Elisa Zonta, Marta Benedetta Brumana, Andreina Montin, Stefano Piaserico, Anna Belloni-Fortina and Mauro Alaibac
Dermatology Unit, University of Padua, Via Cesare Battisti 206, IT-35128 Padua, Italy. E-mail: email@example.com
Accepted Oct 30, 2013; Epub ahead of print Mar 27, 2014
Eruptive melanocytic naevi and/or excess of melanocytic naevi have been reported in several groups of immunosuppressed patients. The eruption of melanocytic naevi after immunosuppression is a peculiar phenomenon indicating that the immune system may play a major role in limitating proliferation of melanocytes (1). In this article we describe a patient with excess of post-transplant melanocytic naevi that spontaneously disappeared after graft rejection.
In May 2007, a 50-year-old woman underwent pancreas- kidney transplant for a diabetic nephropathy. Her immunosuppressive maintenance therapy consisted of tacrolimus (7 mg/day), cortone acetate (25 mg/day) and mycophenolic acid (720 mg/day). In June 2008, on physical examination, multiple acquired pigmented lesions were observed, especially on the patient’s back (Fig. 1a). She had no personal history of longstanding sun exposure or sunburns and there was no family history of melanoma. Dermatoscopic examination revealed the presence of brown globules throughout melanocytic naevi, especially peripherally. In July 2011, she suffered an acute rejection of the renal allograft treated, with good response, with steroid boles. Kidney rejection was avoided, but 2–3 months later several melanocytic naevi disappeared or became smaller (Fig. 1b).
Fig. 1. Excess of melanocytic naevi of the patient’s back before acute kidney rejection (a). The same area after the episode of rejection (b).
Eruptive melanocytic naevi and/or excess of melanocytic naevi have been reported in several groups of immunosuppressed patients, notably HIV-positive patients, organ transplant patients (2, 3), patients affected by chronic myelocytic leukaemia (4), patients treated with chemotherapy for cancer (5) or with immunosuppressive agents including biological therapies (6, 7). This phenomenon appears to be consistent with the idea that an intact host immune system may normally limit the proliferation of melanocytes. We described a case of eruptive post-transplant melanocytic naevi phenomenon and the spontaneous involution of the melanocytic naevi after graft rejection and restoration of complete immune responsiveness (2).
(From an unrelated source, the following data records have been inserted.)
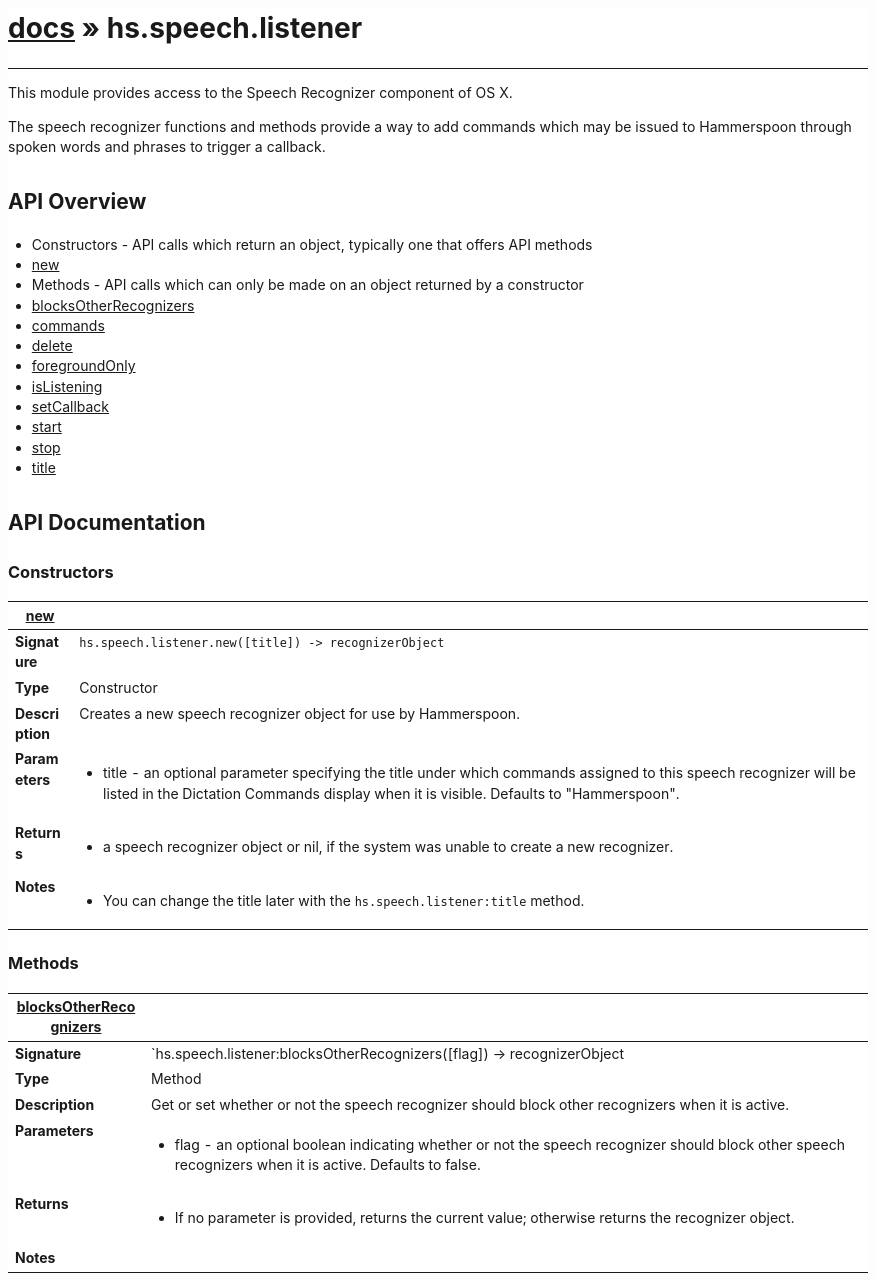 # [docs](index.md) » hs.speech.listener
---

This module provides access to the Speech Recognizer component of OS X.

The speech recognizer functions and methods provide a way to add commands which may be issued to Hammerspoon through spoken words and phrases to trigger a callback.

## API Overview
* Constructors - API calls which return an object, typically one that offers API methods
 * [new](#new)
* Methods - API calls which can only be made on an object returned by a constructor
 * [blocksOtherRecognizers](#blocksOtherRecognizers)
 * [commands](#commands)
 * [delete](#delete)
 * [foregroundOnly](#foregroundOnly)
 * [isListening](#isListening)
 * [setCallback](#setCallback)
 * [start](#start)
 * [stop](#stop)
 * [title](#title)

## API Documentation

### Constructors

| [new](#new)         |                                                                                     |
| --------------------------------------------|-------------------------------------------------------------------------------------|
| **Signature**                               | `hs.speech.listener.new([title]) -> recognizerObject`                                                                    |
| **Type**                                    | Constructor                                                                     |
| **Description**                             | Creates a new speech recognizer object for use by Hammerspoon.                                                                     |
| **Parameters**                              | <ul><li>title - an optional parameter specifying the title under which commands assigned to this speech recognizer will be listed in the Dictation Commands display when it is visible.  Defaults to "Hammerspoon".</li></ul> |
| **Returns**                                 | <ul><li>a speech recognizer object or nil, if the system was unable to create a new recognizer.</li></ul>          |
| **Notes**                                   | <ul><li>You can change the title later with the `hs.speech.listener:title` method.</li></ul>                |

### Methods

| [blocksOtherRecognizers](#blocksOtherRecognizers)         |                                                                                     |
| --------------------------------------------|-------------------------------------------------------------------------------------|
| **Signature**                               | `hs.speech.listener:blocksOtherRecognizers([flag]) -> recognizerObject | current value`                                                                    |
| **Type**                                    | Method                                                                     |
| **Description**                             | Get or set whether or not the speech recognizer should block other recognizers when it is active.                                                                     |
| **Parameters**                              | <ul><li>flag - an optional boolean indicating whether or not the speech recognizer should block other speech recognizers when it is active. Defaults to false.</li></ul> |
| **Returns**                                 | <ul><li>If no parameter is provided, returns the current value; otherwise returns the recognizer object.</li></ul>          |
| **Notes**                                   | <ul></ul>                |
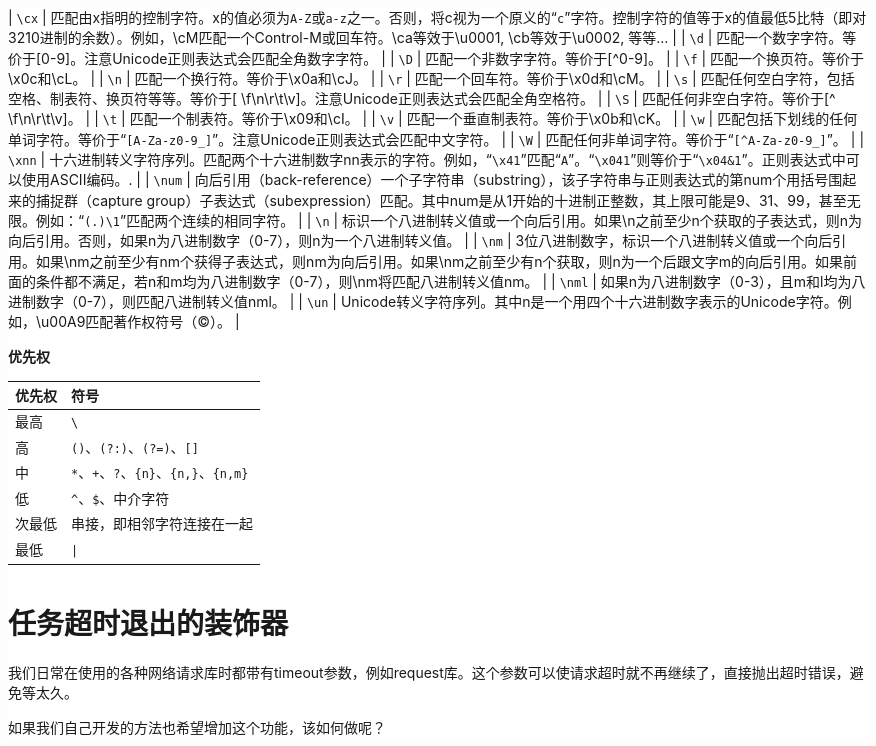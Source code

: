 | `\cx`          | 匹配由x指明的控制字符。x的值必须为`A-Z`或`a-z`之一。否则，将c视为一个原义的“`c`”字符。控制字符的值等于x的值最低5比特（即对3210进制的余数）。例如，\cM匹配一个Control-M或回车符。\ca等效于\u0001, \cb等效于\u0002, 等等… |
| `\d`           | 匹配一个数字字符。等价于[0-9]。注意Unicode正则表达式会匹配全角数字字符。 |
| `\D`           | 匹配一个非数字字符。等价于[^0-9]。                           |
| `\f`           | 匹配一个换页符。等价于\x0c和\cL。                            |
| `\n`           | 匹配一个换行符。等价于\x0a和\cJ。                            |
| `\r`           | 匹配一个回车符。等价于\x0d和\cM。                            |
| `\s`           | 匹配任何空白字符，包括空格、制表符、换页符等等。等价于[ \f\n\r\t\v]。注意Unicode正则表达式会匹配全角空格符。 |
| `\S`           | 匹配任何非空白字符。等价于[^ \f\n\r\t\v]。                   |
| `\t`           | 匹配一个制表符。等价于\x09和\cI。                            |
| `\v`           | 匹配一个垂直制表符。等价于\x0b和\cK。                        |
| `\w`           | 匹配包括下划线的任何单词字符。等价于“`[A-Za-z0-9_]`”。注意Unicode正则表达式会匹配中文字符。 |
| `\W`           | 匹配任何非单词字符。等价于“`[^A-Za-z0-9_]`”。                |
| `\xnn`         | 十六进制转义字符序列。匹配两个十六进制数字nn表示的字符。例如，“`\x41`”匹配“`A`”。“`\x041`”则等价于“`\x04&1`”。正则表达式中可以使用ASCII编码。. |
| `\num`         | 向后引用（back-reference）一个子字符串（substring），该子字符串与正则表达式的第num个用括号围起来的捕捉群（capture group）子表达式（subexpression）匹配。其中num是从1开始的十进制正整数，其上限可能是9、31、99，甚至无限。例如：“`(.)\1`”匹配两个连续的相同字符。 |
| `\n`           | 标识一个八进制转义值或一个向后引用。如果\n之前至少n个获取的子表达式，则n为向后引用。否则，如果n为八进制数字（0-7），则n为一个八进制转义值。 |
| `\nm`          | 3位八进制数字，标识一个八进制转义值或一个向后引用。如果\nm之前至少有nm个获得子表达式，则nm为向后引用。如果\nm之前至少有n个获取，则n为一个后跟文字m的向后引用。如果前面的条件都不满足，若n和m均为八进制数字（0-7），则\nm将匹配八进制转义值nm。 |
| `\nml`         | 如果n为八进制数字（0-3），且m和l均为八进制数字（0-7），则匹配八进制转义值nml。 |
| `\un`          | Unicode转义字符序列。其中n是一个用四个十六进制数字表示的Unicode字符。例如，\u00A9匹配著作权符号（©）。 |

**优先权**

| 优先权 | 符号                                  |
| :----- | :------------------------------------ |
| 最高   | `\`                                   |
| 高     | `()`、`(?:)`、`(?=)`、`[]`            |
| 中     | `*`、`+`、`?`、`{n}`、`{n,}`、`{n,m}` |
| 低     | `^`、`$`、中介字符                    |
| 次最低 | 串接，即相邻字符连接在一起            |
| 最低   | `\|`                                  |

# 任务超时退出的装饰器

我们日常在使用的各种网络请求库时都带有timeout参数，例如request库。这个参数可以使请求超时就不再继续了，直接抛出超时错误，避免等太久。

如果我们自己开发的方法也希望增加这个功能，该如何做呢？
We observed a regression of the excess of melanocytic naevi after the acute kidney transplant rejection although the increase of the immunosuppressive therapy should have induced melanocytic proliferation. It is plausible that this event has been the result of the immune response against the kidney-graft which has probably involved antigens exposed on both kidney and melanocytes. The clinical effect of melanocyte fading can be considered as the result of this exaggerated immune response.
This case is a further clinical example of the role played by the host immune system in controlling melanocyte proliferation.
The authors declare no conflict of interest.